5.2 Limitations and robustness of EBD against adaptive attacks

Thus far, we have only considered adversaries who do not know EBD directly. Here, we consider an adaptive attack in which the adversary not only fully knows the details of the target model but also has information on the defense method used to defend the target model against various adversarial attacks. The limitation of our detection method is that it cannot detect adversarial examples in which the adversaries determine an input sample in which the change in entropy of the input sample after reducing the bit depth is lower than the detection threshold. To evade our detection method, an adversary must generate the adversarial example by adding perturbations using only the original intensity values existing in the images, such as 1/255, 4/255, and 8/255. To evaluate EBD in this attack setting, we generated adversarial examples by setting \(\epsilon \) to 4/255 and 8/255 in the FGSM, BIM, and MIM attacks and performed the BIM attack by setting the step size to 1/255. EBD was able to detect more than 90% of these adversarial examples. The adversaries could attempt to generate adversarial examples using an \(\epsilon \) lower than 4/255, e.g., 1/255, 2/255, or 3/255, but the attack success rate would be low. Therefore, new intensity values are not created by FGSM attacks. The EBD cannot detect adversarial examples generated by FGSM attacks using samples that contain a lot of white or black. Because the adversarial examples contain a small number of new intensity values, there is no difference between the distribution of benign samples and that of adversarial examples.

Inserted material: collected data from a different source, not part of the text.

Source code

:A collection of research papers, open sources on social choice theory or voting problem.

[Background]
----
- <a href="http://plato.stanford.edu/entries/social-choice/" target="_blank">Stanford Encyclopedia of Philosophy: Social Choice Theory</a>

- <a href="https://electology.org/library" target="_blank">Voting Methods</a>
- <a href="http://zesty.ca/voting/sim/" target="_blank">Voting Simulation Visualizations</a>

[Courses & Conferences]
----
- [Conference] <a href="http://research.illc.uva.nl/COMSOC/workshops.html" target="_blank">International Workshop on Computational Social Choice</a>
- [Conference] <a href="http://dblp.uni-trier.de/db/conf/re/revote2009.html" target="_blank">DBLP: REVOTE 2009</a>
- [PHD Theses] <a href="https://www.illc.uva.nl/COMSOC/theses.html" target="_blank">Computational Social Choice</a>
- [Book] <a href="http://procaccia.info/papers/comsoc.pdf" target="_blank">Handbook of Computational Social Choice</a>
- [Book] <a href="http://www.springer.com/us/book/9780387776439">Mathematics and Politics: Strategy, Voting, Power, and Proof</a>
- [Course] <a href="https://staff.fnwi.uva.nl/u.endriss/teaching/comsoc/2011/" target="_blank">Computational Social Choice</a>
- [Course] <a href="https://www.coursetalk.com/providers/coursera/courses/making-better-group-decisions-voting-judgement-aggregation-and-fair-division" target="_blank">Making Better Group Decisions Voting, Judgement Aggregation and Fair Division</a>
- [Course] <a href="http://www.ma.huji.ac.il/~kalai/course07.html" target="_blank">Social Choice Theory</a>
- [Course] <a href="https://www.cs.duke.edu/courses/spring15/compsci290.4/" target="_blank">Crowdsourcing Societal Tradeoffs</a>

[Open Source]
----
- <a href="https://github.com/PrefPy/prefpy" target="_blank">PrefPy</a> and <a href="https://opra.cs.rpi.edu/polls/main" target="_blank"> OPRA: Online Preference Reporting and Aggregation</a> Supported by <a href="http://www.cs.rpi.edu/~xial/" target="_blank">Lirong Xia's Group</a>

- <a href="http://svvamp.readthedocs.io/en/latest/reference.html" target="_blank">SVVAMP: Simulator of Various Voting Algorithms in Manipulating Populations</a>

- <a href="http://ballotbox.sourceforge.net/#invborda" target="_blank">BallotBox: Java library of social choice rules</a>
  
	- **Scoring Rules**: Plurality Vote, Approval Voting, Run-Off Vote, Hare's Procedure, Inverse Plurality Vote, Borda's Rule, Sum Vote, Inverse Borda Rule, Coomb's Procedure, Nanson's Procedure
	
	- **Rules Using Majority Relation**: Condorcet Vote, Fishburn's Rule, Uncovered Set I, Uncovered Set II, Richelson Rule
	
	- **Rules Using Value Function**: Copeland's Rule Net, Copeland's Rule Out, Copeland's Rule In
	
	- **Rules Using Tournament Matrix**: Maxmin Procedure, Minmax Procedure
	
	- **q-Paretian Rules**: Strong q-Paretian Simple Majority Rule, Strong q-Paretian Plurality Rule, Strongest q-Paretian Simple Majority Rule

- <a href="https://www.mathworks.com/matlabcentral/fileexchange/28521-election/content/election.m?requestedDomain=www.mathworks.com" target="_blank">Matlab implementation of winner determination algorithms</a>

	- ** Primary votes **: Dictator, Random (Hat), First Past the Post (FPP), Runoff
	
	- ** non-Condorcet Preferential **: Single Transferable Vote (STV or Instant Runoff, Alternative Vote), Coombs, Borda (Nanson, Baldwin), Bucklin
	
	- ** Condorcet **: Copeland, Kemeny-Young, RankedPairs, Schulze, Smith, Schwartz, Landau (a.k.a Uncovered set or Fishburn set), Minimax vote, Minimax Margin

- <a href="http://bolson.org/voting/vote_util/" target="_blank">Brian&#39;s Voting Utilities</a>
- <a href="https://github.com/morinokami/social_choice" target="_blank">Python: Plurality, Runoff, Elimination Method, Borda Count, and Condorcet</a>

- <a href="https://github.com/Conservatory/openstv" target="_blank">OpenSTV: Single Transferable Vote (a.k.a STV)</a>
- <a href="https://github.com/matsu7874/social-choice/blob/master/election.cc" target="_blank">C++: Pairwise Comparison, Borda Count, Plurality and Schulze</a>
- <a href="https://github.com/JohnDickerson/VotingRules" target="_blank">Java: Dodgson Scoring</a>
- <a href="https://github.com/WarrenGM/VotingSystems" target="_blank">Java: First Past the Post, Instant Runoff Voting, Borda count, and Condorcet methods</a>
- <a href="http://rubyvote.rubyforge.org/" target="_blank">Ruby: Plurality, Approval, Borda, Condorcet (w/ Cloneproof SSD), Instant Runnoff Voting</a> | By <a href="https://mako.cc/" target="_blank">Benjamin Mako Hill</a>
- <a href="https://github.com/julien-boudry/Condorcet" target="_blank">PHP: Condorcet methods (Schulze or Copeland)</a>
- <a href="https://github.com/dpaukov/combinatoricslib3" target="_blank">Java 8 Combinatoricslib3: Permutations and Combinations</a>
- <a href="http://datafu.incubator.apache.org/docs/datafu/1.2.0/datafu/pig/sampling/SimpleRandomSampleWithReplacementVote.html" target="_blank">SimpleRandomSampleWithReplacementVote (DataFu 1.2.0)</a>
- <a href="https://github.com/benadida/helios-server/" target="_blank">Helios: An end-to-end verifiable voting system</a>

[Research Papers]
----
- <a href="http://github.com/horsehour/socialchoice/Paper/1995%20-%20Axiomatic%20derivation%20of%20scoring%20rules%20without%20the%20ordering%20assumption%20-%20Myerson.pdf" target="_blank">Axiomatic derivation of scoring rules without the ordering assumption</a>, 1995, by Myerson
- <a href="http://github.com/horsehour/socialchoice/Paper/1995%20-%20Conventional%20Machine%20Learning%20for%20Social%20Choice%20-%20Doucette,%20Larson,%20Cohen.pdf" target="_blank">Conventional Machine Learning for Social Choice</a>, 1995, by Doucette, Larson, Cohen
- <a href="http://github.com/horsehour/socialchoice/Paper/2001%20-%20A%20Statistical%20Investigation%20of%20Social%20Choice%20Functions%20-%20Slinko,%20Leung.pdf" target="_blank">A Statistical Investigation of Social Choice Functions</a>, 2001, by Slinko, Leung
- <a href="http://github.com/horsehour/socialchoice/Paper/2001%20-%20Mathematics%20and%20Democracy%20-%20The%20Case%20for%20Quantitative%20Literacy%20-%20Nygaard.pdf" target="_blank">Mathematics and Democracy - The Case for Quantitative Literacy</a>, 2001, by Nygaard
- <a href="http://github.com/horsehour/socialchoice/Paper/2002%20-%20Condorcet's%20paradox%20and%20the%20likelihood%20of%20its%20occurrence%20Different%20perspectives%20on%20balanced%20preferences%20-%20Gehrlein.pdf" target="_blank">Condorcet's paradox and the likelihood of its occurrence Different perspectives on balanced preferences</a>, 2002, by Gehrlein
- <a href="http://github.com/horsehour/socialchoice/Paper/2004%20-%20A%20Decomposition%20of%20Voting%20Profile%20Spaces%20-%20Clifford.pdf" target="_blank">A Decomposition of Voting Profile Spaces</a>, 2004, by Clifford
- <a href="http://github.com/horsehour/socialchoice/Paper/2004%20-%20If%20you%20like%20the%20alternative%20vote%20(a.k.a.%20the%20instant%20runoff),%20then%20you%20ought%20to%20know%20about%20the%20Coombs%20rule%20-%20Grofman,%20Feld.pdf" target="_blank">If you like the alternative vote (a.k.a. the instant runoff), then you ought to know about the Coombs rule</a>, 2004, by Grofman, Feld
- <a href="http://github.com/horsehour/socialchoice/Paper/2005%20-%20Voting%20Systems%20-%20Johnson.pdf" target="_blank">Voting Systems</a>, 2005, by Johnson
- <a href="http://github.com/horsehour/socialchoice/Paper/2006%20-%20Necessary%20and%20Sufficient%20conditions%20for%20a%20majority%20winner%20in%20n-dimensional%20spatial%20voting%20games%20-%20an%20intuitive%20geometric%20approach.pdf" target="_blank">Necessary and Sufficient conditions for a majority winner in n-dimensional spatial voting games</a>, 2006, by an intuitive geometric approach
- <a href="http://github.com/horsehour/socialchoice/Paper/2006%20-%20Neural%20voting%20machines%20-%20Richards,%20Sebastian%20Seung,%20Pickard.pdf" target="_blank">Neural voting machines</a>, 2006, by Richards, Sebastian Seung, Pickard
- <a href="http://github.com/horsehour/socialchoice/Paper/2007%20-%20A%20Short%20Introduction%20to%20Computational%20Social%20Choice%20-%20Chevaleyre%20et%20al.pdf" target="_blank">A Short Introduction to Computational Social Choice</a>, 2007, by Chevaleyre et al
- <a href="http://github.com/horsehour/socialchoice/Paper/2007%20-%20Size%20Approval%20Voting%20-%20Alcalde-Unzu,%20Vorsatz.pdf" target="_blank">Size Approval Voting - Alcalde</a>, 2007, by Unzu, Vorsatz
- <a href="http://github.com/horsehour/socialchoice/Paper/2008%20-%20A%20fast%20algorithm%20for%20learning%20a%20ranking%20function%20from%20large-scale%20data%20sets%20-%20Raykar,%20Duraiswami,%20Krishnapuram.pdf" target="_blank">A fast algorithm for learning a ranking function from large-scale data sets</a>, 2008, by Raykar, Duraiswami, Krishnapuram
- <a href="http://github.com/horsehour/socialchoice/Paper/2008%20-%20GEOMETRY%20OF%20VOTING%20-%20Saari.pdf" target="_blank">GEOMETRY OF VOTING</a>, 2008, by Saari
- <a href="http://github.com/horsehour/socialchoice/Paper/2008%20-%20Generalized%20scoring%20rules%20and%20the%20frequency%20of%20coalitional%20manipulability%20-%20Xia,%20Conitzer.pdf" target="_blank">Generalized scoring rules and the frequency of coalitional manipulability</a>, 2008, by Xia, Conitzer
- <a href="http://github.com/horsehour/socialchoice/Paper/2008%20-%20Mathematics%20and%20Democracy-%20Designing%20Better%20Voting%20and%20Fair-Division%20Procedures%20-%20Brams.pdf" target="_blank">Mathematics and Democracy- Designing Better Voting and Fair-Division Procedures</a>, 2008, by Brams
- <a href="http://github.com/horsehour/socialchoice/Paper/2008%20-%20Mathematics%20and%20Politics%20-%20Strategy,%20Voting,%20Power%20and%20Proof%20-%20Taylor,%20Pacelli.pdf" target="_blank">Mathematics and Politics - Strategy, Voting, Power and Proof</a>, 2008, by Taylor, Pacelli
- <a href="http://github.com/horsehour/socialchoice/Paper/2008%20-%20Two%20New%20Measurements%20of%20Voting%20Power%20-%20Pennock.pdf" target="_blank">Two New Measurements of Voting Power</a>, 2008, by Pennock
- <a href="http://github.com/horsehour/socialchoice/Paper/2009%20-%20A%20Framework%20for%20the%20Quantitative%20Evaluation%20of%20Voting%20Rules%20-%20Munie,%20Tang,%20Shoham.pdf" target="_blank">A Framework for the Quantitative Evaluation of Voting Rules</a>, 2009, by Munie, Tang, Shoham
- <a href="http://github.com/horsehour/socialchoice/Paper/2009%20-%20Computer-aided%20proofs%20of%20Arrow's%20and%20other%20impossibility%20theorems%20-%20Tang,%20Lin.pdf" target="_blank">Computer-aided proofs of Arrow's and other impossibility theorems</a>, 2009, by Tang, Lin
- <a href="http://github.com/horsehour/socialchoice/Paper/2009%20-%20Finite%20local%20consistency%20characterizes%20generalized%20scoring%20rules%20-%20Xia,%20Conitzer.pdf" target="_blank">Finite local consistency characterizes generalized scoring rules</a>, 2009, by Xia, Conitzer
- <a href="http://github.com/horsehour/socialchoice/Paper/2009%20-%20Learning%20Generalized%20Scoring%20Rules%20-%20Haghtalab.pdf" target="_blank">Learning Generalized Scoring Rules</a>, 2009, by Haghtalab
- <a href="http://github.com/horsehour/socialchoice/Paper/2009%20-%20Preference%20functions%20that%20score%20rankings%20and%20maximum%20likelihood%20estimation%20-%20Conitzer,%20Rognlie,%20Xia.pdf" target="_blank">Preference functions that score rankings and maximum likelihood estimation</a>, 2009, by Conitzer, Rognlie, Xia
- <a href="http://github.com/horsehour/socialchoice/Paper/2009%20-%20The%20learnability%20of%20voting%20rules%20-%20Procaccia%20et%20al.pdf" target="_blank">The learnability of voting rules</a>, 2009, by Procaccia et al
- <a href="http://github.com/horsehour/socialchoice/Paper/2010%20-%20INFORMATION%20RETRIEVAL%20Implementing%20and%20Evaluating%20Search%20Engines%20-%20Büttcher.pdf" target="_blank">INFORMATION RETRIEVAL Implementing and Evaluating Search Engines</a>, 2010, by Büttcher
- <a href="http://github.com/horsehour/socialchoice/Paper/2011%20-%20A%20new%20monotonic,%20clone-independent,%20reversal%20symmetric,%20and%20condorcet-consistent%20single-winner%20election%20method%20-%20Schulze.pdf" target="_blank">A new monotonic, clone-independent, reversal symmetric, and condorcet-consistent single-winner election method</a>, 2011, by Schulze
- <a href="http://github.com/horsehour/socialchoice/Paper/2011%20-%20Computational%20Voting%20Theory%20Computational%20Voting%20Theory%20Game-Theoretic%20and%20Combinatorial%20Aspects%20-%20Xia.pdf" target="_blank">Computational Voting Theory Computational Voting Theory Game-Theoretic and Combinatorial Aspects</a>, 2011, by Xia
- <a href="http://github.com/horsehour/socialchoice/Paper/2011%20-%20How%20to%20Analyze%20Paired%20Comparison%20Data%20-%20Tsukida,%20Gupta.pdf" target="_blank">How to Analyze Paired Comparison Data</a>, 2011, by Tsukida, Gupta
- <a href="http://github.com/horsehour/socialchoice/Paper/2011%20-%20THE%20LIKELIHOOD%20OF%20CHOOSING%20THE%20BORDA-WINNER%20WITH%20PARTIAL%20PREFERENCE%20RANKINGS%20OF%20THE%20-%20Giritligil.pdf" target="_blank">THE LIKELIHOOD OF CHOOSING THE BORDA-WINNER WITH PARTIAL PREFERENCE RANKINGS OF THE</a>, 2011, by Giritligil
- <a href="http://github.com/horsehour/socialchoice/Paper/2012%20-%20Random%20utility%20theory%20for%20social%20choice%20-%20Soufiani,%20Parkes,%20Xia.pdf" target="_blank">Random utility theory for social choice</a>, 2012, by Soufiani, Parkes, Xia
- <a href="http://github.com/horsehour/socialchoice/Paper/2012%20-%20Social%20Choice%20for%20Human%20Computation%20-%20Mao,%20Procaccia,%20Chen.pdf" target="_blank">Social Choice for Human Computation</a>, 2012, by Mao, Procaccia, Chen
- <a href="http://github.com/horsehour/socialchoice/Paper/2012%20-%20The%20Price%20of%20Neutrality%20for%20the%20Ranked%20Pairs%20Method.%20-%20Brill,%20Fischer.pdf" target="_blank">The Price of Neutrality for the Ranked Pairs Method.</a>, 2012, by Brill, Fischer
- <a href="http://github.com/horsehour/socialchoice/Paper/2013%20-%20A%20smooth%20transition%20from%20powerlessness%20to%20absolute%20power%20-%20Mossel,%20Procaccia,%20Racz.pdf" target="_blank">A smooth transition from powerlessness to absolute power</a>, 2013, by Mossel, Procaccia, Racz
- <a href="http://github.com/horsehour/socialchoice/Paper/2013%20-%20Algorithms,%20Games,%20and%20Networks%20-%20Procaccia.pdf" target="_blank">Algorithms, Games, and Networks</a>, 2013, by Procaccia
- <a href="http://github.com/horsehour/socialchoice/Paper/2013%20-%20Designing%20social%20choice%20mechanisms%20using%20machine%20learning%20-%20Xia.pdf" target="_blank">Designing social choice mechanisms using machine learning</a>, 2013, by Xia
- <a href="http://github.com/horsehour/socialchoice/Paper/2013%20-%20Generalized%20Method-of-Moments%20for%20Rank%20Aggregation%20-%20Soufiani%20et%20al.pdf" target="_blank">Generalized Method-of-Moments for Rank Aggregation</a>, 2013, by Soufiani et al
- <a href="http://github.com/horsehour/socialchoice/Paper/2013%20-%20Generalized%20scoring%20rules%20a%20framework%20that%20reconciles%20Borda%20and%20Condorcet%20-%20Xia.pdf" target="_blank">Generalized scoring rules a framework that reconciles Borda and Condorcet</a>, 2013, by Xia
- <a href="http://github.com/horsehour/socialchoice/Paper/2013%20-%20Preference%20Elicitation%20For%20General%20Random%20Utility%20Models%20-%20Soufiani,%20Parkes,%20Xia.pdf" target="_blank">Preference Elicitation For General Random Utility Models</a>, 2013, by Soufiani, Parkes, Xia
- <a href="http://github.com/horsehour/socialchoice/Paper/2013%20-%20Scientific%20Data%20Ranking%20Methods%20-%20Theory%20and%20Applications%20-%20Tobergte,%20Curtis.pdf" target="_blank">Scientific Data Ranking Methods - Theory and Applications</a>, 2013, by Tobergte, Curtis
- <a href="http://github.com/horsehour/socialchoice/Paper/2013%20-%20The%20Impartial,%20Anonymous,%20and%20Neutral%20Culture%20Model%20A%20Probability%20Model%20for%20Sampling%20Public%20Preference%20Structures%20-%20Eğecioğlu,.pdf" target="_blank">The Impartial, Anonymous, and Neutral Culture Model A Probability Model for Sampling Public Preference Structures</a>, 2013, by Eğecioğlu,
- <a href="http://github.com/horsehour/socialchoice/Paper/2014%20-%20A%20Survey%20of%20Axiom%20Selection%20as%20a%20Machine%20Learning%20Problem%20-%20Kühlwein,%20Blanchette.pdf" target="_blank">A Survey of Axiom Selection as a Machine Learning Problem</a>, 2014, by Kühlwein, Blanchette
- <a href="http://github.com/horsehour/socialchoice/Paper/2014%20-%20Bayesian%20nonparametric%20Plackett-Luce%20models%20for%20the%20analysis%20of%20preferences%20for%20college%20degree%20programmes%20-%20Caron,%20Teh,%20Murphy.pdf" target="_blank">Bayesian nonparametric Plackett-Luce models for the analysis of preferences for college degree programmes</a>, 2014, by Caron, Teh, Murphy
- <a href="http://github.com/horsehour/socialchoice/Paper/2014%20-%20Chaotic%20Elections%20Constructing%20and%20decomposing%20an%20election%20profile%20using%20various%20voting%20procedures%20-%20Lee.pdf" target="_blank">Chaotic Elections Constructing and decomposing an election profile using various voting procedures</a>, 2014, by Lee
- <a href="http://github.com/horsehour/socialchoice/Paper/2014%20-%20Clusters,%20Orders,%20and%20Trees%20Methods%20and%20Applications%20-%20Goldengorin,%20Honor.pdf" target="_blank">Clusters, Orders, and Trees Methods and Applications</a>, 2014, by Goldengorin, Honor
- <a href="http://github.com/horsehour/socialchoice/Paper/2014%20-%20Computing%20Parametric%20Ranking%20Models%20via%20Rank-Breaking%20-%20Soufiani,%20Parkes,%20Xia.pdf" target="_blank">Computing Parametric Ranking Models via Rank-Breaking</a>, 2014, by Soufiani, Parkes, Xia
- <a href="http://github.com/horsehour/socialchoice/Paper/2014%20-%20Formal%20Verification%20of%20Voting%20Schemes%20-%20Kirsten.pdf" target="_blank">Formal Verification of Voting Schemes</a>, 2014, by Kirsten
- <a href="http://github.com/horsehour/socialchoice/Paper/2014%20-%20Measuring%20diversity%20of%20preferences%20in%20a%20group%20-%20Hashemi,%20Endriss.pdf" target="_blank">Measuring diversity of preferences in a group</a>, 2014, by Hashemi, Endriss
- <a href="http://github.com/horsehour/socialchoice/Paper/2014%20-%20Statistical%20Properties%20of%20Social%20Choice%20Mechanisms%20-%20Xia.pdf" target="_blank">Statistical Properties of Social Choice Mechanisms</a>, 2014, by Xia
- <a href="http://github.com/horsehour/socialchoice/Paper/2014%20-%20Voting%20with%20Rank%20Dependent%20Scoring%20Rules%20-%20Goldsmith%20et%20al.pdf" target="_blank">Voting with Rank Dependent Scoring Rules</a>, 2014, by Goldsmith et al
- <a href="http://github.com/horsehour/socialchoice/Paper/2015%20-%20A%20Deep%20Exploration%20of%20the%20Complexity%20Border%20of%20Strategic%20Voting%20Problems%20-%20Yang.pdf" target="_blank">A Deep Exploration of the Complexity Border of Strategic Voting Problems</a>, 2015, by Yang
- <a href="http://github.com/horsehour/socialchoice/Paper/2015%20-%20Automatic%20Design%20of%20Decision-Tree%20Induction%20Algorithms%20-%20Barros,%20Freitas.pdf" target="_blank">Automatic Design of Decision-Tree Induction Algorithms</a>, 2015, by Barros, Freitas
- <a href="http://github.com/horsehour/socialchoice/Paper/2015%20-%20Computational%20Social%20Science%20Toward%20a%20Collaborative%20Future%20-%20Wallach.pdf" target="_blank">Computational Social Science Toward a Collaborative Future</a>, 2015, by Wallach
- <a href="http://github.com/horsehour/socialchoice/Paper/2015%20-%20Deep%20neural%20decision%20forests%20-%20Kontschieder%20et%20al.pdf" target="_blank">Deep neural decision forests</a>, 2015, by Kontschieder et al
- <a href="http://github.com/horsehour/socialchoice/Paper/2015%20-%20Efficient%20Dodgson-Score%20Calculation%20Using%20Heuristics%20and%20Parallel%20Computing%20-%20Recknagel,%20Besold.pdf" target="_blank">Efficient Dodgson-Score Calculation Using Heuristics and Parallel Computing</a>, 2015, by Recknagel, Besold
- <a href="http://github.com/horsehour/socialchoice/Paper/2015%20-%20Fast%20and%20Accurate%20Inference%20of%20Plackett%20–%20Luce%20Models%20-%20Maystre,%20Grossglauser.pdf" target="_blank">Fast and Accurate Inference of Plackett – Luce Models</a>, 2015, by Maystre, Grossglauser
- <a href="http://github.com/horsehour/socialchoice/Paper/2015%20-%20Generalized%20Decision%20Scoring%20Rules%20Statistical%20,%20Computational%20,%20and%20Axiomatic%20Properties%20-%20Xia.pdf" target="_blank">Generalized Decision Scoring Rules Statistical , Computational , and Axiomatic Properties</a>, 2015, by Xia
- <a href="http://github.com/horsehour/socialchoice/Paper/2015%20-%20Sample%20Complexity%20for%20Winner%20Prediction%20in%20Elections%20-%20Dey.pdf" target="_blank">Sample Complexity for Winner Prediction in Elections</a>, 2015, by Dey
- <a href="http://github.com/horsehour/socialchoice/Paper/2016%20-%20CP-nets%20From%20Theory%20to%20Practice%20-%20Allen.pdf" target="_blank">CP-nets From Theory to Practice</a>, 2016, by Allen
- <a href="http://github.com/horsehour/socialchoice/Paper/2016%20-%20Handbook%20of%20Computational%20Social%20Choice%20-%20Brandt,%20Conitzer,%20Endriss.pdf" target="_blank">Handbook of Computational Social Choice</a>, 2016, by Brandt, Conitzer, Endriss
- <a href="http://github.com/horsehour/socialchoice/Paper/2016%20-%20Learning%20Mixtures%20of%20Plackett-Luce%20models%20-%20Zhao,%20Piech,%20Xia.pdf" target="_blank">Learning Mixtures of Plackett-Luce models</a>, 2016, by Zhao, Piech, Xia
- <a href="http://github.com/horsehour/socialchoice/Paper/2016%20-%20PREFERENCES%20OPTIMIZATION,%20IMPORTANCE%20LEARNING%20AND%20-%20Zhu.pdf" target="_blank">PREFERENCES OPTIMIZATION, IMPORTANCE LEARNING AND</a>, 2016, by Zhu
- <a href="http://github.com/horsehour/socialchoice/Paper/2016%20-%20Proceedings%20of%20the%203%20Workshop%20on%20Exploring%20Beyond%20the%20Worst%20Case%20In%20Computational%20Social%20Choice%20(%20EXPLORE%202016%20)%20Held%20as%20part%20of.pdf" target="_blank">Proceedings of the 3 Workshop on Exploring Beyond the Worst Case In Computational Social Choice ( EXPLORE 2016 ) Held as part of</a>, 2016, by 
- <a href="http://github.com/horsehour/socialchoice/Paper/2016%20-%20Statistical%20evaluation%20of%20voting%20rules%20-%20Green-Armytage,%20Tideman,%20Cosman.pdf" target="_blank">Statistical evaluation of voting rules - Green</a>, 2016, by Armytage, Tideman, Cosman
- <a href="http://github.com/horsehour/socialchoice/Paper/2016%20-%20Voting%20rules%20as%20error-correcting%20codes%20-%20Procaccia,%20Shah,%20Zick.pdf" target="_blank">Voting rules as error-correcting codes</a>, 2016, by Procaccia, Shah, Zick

Adversaries could attempt a CW attack by adding a penalty term to reduce the difference in entropy before and after bit-depth reduction. A CW attack should be able to compute the gradient of the objective function during the optimization process, but bit-depth reduction makes it impossible to directly compute the gradient because it is not differentiable [15]. Therefore, the adversary would have to perform a CW attack by adding a penalty term using the gradient descent process used in the BPDA attack. However, the objective function of a CW attack includes a penalty term to minimize the difference between the original sample and the adversarial example. Because of this penalty term, it would be difficult for a CW attack to determine perturbations with exact values such as 1/255 and 2/255. Even if this were possible, it would be more inefficient for a CW attack to evade our detector than an FGSM or a BIM attack because the CW attack generates adversarial examples using a very high number of attack iterations.

6 Conclusion

In this study, we proposed a detector that utilizes the difference in entropy of input sample after reducing the bit depth to defend DNNs against powerful and sophisticated adversarial attacks. Our proposed method successfully detected adversarial examples generated by various attack methods, including FGSM, BIM, MIM, DeepFool, and CW. Future research will be to extend the experiment to other datasets, such as voice and video domains. In addition, the concept of our EBD can be applied to detect images generated by DeepFake [47] and can be applied to medical domain [50, 51]. We could also develop a defense method that does not use the target model’s output and does not train other networks.